YOUR TASK —
Lines below starting with the line with "1 Mary moved to the bathroom." and going on through the line with "12 Where is" must be output exactly; the rest of the records must be left out.

MATERIAL FOR THIS TASK —
────────────────

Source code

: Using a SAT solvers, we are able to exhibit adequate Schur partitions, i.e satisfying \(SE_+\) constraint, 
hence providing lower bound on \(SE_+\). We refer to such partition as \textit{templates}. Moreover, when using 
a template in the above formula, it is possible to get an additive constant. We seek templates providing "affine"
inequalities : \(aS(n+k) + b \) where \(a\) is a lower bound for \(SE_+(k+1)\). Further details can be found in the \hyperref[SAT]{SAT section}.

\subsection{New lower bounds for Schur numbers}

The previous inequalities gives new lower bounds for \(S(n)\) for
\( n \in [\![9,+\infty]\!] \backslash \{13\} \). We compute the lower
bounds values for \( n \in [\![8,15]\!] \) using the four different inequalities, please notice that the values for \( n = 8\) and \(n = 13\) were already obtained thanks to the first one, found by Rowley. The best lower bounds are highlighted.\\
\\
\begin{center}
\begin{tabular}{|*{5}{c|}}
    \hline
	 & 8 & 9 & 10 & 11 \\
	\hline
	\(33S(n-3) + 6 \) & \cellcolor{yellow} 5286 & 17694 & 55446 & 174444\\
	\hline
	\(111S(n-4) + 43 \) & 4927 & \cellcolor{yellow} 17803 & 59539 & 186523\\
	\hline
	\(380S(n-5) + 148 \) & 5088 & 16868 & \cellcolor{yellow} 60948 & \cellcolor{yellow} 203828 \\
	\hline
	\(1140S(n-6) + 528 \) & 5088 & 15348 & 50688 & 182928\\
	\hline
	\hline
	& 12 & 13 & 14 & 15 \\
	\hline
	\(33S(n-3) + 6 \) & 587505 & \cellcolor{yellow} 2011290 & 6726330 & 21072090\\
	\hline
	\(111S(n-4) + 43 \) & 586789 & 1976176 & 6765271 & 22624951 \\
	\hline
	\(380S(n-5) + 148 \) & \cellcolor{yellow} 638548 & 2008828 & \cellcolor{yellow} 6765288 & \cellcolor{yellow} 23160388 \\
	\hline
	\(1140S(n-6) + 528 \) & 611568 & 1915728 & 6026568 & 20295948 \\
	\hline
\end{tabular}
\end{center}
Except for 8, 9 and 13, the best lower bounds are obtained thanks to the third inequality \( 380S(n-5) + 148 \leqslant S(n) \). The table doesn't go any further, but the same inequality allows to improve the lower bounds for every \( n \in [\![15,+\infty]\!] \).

────────────────

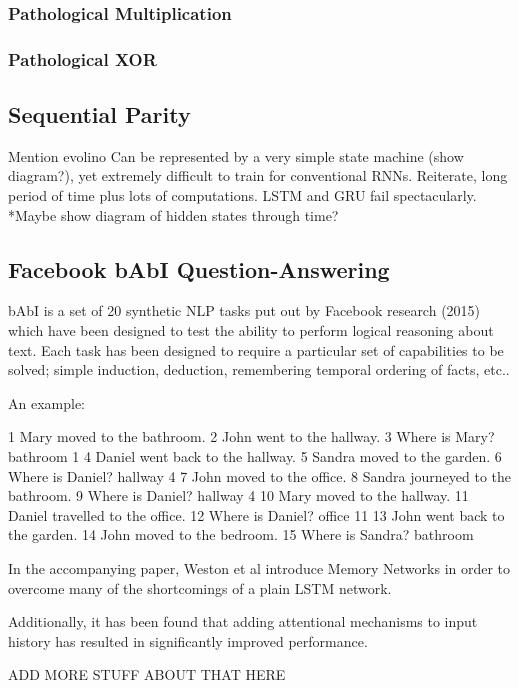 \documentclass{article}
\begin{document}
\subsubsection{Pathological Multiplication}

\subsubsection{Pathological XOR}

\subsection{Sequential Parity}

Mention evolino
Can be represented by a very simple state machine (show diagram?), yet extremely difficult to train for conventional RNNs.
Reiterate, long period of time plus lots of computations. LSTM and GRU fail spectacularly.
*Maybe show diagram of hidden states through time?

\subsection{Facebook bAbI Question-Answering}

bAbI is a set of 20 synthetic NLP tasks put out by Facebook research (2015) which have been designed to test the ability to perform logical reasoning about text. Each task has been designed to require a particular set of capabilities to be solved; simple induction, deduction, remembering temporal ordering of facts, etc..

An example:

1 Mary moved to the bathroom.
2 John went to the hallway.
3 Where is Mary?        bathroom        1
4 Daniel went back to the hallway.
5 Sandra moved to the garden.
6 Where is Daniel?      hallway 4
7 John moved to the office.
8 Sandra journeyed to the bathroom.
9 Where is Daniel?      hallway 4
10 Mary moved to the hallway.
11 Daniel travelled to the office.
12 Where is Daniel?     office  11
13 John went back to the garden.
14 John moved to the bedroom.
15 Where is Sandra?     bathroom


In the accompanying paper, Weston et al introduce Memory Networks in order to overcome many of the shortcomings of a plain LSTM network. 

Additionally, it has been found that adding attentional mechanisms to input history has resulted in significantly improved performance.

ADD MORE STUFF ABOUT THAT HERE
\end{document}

────────────────

RESPONSE TO THIS TASK —
1 Mary moved to the bathroom.
2 John went to the hallway.
3 Where is Mary?        bathroom        1
4 Daniel went back to the hallway.
5 Sandra moved to the garden.
6 Where is Daniel?      hallway 4
7 John moved to the office.
8 Sandra journeyed to the bathroom.
9 Where is Daniel?      hallway 4
10 Mary moved to the hallway.
11 Daniel travelled to the office.
12 Where is Daniel?     office  11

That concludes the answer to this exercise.